Copy out each line from the material where the word "flour" is found.
- Opening Delimiter -
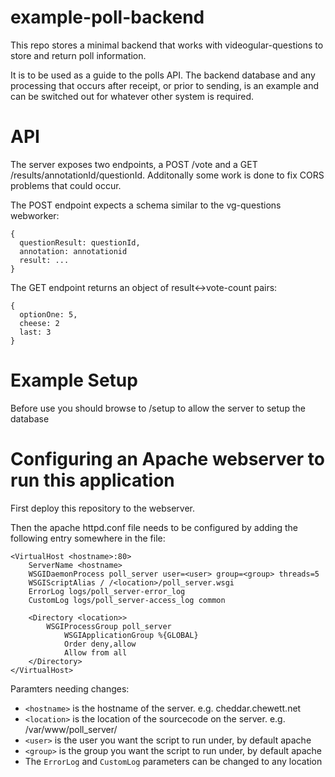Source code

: example-poll-backend
====================
This repo stores a minimal backend that works with videogular-questions to store and return poll information.

It is to be used as a guide to the polls API. The backend database and any processing that occurs after receipt, or prior to sending, is an example and can be switched out for whatever other system is required.

API
====================

The server exposes two endpoints, a POST /vote and a GET /results/annotationId/questionId. Additonally some work is done to fix CORS problems that could occur.

The POST endpoint expects a schema similar to the vg-questions webworker:
```
{
  questionResult: questionId,
  annotation: annotationid
  result: ...
}
```

The GET endpoint returns an object of result<->vote-count pairs:
```
{
  optionOne: 5,
  cheese: 2
  last: 3
}
```

Example Setup
====================

Before use you should browse to /setup to allow the server to setup the database


Configuring an Apache webserver to run this application
=======================================================

First deploy this repository to the webserver.

Then the apache httpd.conf file needs to be configured by adding the following entry somewhere in the file:

	<VirtualHost <hostname>:80>
		ServerName <hostname>
		WSGIDaemonProcess poll_server user=<user> group=<group> threads=5
		WSGIScriptAlias / /<location>/poll_server.wsgi
		ErrorLog logs/poll_server-error_log
		CustomLog logs/poll_server-access_log common
	
		<Directory <location>>
			WSGIProcessGroup poll_server
	            WSGIApplicationGroup %{GLOBAL}
	            Order deny,allow
	            Allow from all
		</Directory>
	</VirtualHost>

Paramters needing changes:

* `<hostname>` is the hostname of the server. e.g. cheddar.chewett.net
* `<location>` is the location of the sourcecode on the server. e.g. /var/www/poll_server/
* `<user>` is the user you want the script to run under, by default apache
* `<group>` is the group you want the script to run under, by default apache
* The `ErrorLog` and `CustomLog` parameters can be changed to any location
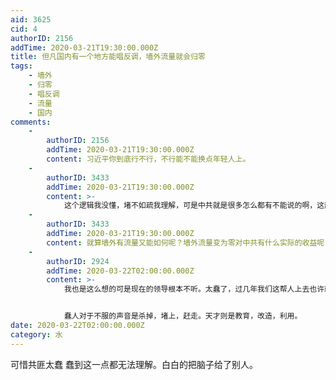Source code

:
 ```yaml
---
aid: 3625
cid: 4
authorID: 2156
addTime: 2020-03-21T19:30:00.000Z
title: 但凡国内有一个地方能唱反调，墙外流量就会归零
tags:
    - 墙外
    - 归零
    - 唱反调
    - 流量
    - 国内
comments:
    -
        authorID: 2156
        addTime: 2020-03-21T19:30:00.000Z
        content: 习近平你到底行不行，不行能不能换点年轻人上。
    -
        authorID: 3433
        addTime: 2020-03-21T19:30:00.000Z
        content: >-
            这个逻辑我没懂，堵不如疏我理解，可是中共就是很多怎么都有不能说的啊，这部分怎么都得去墙外讨论吧？还有墙外流量怎么可能等于零呢？还有很多生活在墙外的啊
    -
        authorID: 3433
        addTime: 2020-03-21T19:30:00.000Z
        content: 就算墙外有流量又能如何呢？墙外流量变为零对中共有什么实际的收益呢？那他为啥要在乎墙外流量变不变为零呢
    -
        authorID: 2924
        addTime: 2020-03-22T02:00:00.000Z
        content: >-
            我也是这么想的可是现在的领导根本不听。太蠢了，过几年我们这帮人上去也许就能改变了吧，这也是我当初入党的理想。与其让反贼思想在墙外极端化不如控制于墙内徐徐改造。


            蠢人对于不服的声音是杀掉，堵上，赶走。天才则是教育，改造，利用。
date: 2020-03-22T02:00:00.000Z
category: 水
---
```


可惜共匪太蠢 蠢到这一点都无法理解。白白的把脑子给了别人。
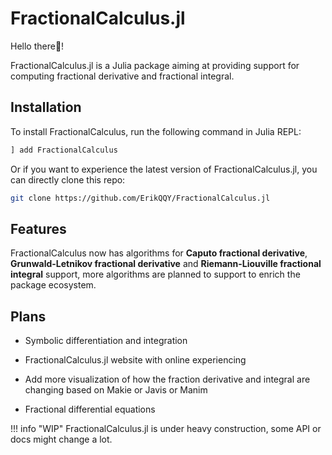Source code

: # FractionalCalculus.jl

Hello there👋!

FractionalCalculus.jl is a Julia package aiming at providing support for computing fractional derivative and fractional integral.

## Installation

To install FractionalCalculus, run the following command in Julia REPL:

```julia
] add FractionalCalculus
```

Or if you want to experience the latest version of FractionalCalculus.jl, you can directly clone this repo:

```bash
git clone https://github.com/ErikQQY/FractionalCalculus.jl
```

## Features

FractionalCalculus now has algorithms for **Caputo fractional derivative**, **Grunwald-Letnikov fractional derivative** and **Riemann-Liouville fractional integral** support, more algorithms are planned to support to enrich the package ecosystem.

## Plans

- Symbolic differentiation and integration

- FractionalCalculus.jl website with online experiencing

- Add more visualization of how the fraction derivative and integral are changing based on Makie or Javis or Manim

- Fractional differential equations



!!! info "WIP"
		FractionalCalculus.jl is under heavy construction, some API or docs might change a lot.

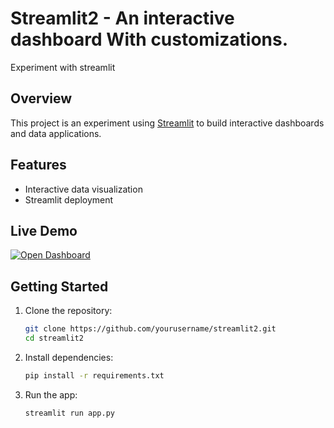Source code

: # Streamlit2 - An interactive dashboard With customizations.
Experiment with streamlit

<!--  -->
## Overview

This project is an experiment using [Streamlit](https://streamlit.io/) to build interactive dashboards and data applications.

## Features

- Interactive data visualization
- Streamlit deployment

## Live Demo

[![Open Dashboard](https://img.shields.io/badge/Open%20Dashboard-Streamlit-green?logo=streamlit)](https://coffeedashboard2310.streamlit.app/)

## Getting Started

1. Clone the repository:
    ```bash
    git clone https://github.com/yourusername/streamlit2.git
    cd streamlit2
    ```
2. Install dependencies:
    ```bash
    pip install -r requirements.txt
    ```
3. Run the app:
    ```bash
    streamlit run app.py
    ```


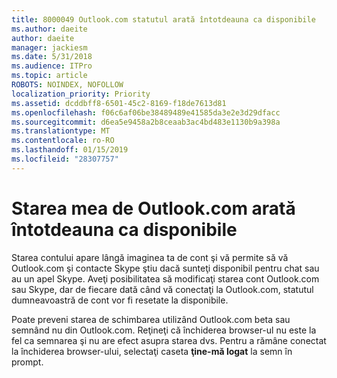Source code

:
 ```yaml
---
title: 8000049 Outlook.com statutul arată întotdeauna ca disponibile
ms.author: daeite
author: daeite
manager: jackiesm
ms.date: 5/31/2018
ms.audience: ITPro
ms.topic: article
ROBOTS: NOINDEX, NOFOLLOW
localization_priority: Priority
ms.assetid: dcddbff8-6501-45c2-8169-f18de7613d81
ms.openlocfilehash: f06c6af06be38489489e41585da3e2e3d29dfacc
ms.sourcegitcommit: d6ea5e9458a2b8ceaab3ac4bd483e1130b9a398a
ms.translationtype: MT
ms.contentlocale: ro-RO
ms.lasthandoff: 01/15/2019
ms.locfileid: "28307757"
---
```

# <a name="my-outlookcom-status-always-shows-as-available"></a>Starea mea de Outlook.com arată întotdeauna ca disponibile

Starea contului apare lângă imaginea ta de cont şi vă permite să vă Outlook.com şi contacte Skype ştiu dacă sunteţi disponibil pentru chat sau au un apel Skype. Aveţi posibilitatea să modificaţi starea cont Outlook.com sau Skype, dar de fiecare dată când vă conectaţi la Outlook.com, statutul dumneavoastră de cont vor fi resetate la disponibile.
  
Poate preveni starea de schimbarea utilizând Outlook.com beta sau semnând nu din Outlook.com. Reţineţi că închiderea browser-ul nu este la fel ca semnarea şi nu are efect asupra starea dvs. Pentru a rămâne conectat la închiderea browser-ului, selectaţi caseta **ţine-mă logat** la semn în prompt. 
  

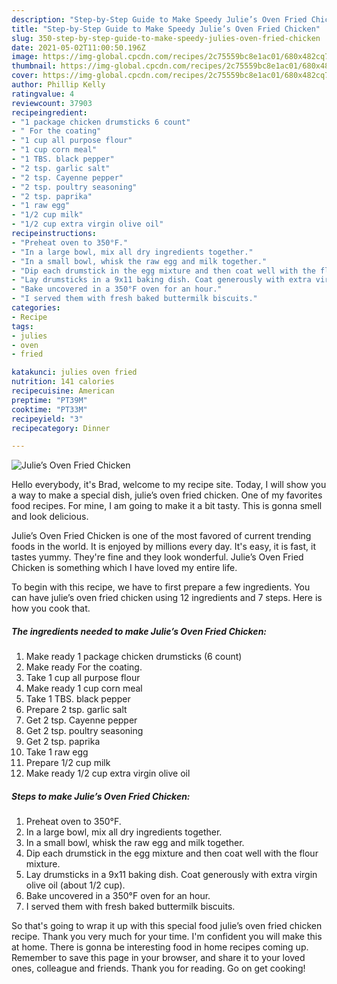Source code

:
 ```yaml
---
description: "Step-by-Step Guide to Make Speedy Julie’s Oven Fried Chicken"
title: "Step-by-Step Guide to Make Speedy Julie’s Oven Fried Chicken"
slug: 350-step-by-step-guide-to-make-speedy-julies-oven-fried-chicken
date: 2021-05-02T11:00:50.196Z
image: https://img-global.cpcdn.com/recipes/2c75559bc8e1ac01/680x482cq70/julies-oven-fried-chicken-recipe-main-photo.jpg
thumbnail: https://img-global.cpcdn.com/recipes/2c75559bc8e1ac01/680x482cq70/julies-oven-fried-chicken-recipe-main-photo.jpg
cover: https://img-global.cpcdn.com/recipes/2c75559bc8e1ac01/680x482cq70/julies-oven-fried-chicken-recipe-main-photo.jpg
author: Phillip Kelly
ratingvalue: 4
reviewcount: 37903
recipeingredient:
- "1 package chicken drumsticks 6 count"
- " For the coating"
- "1 cup all purpose flour"
- "1 cup corn meal"
- "1 TBS. black pepper"
- "2 tsp. garlic salt"
- "2 tsp. Cayenne pepper"
- "2 tsp. poultry seasoning"
- "2 tsp. paprika"
- "1 raw egg"
- "1/2 cup milk"
- "1/2 cup extra virgin olive oil"
recipeinstructions:
- "Preheat oven to 350°F."
- "In a large bowl, mix all dry ingredients together."
- "In a small bowl, whisk the raw egg and milk together."
- "Dip each drumstick in the egg mixture and then coat well with the flour mixture."
- "Lay drumsticks in a 9x11 baking dish. Coat generously with extra virgin olive oil (about 1/2 cup)."
- "Bake uncovered in a 350°F oven for an hour."
- "I served them with fresh baked buttermilk biscuits."
categories:
- Recipe
tags:
- julies
- oven
- fried

katakunci: julies oven fried 
nutrition: 141 calories
recipecuisine: American
preptime: "PT39M"
cooktime: "PT33M"
recipeyield: "3"
recipecategory: Dinner

---
```



![Julie’s Oven Fried Chicken](https://img-global.cpcdn.com/recipes/2c75559bc8e1ac01/680x482cq70/julies-oven-fried-chicken-recipe-main-photo.jpg)

Hello everybody, it's Brad, welcome to my recipe site. Today, I will show you a way to make a special dish, julie’s oven fried chicken. One of my favorites food recipes. For mine, I am going to make it a bit tasty. This is gonna smell and look delicious.

Julie’s Oven Fried Chicken is one of the most favored of current trending foods in the world. It is enjoyed by millions every day. It's easy, it is fast, it tastes yummy. They're fine and they look wonderful. Julie’s Oven Fried Chicken is something which I have loved my entire life.




To begin with this recipe, we have to first prepare a few ingredients. You can have julie’s oven fried chicken using 12 ingredients and 7 steps. Here is how you cook that.

<!--inarticleads1-->

##### The ingredients needed to make Julie’s Oven Fried Chicken:

1. Make ready 1 package chicken drumsticks (6 count)
1. Make ready  For the coating.
1. Take 1 cup all purpose flour
1. Make ready 1 cup corn meal
1. Take 1 TBS. black pepper
1. Prepare 2 tsp. garlic salt
1. Get 2 tsp. Cayenne pepper
1. Get 2 tsp. poultry seasoning
1. Get 2 tsp. paprika
1. Take 1 raw egg
1. Prepare 1/2 cup milk
1. Make ready 1/2 cup extra virgin olive oil




<!--inarticleads2-->

##### Steps to make Julie’s Oven Fried Chicken:

1. Preheat oven to 350°F.
1. In a large bowl, mix all dry ingredients together.
1. In a small bowl, whisk the raw egg and milk together.
1. Dip each drumstick in the egg mixture and then coat well with the flour mixture.
1. Lay drumsticks in a 9x11 baking dish. Coat generously with extra virgin olive oil (about 1/2 cup).
1. Bake uncovered in a 350°F oven for an hour.
1. I served them with fresh baked buttermilk biscuits.




So that's going to wrap it up with this special food julie’s oven fried chicken recipe. Thank you very much for your time. I'm confident you will make this at home. There is gonna be interesting food in home recipes coming up. Remember to save this page in your browser, and share it to your loved ones, colleague and friends. Thank you for reading. Go on get cooking!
- Closing Delimiter -
### Written solution
- "1 cup all purpose flour"
- "Dip each drumstick in the egg mixture and then coat well with the flour mixture."
1. Take 1 cup all purpose flour
1. Dip each drumstick in the egg mixture and then coat well with the flour mixture.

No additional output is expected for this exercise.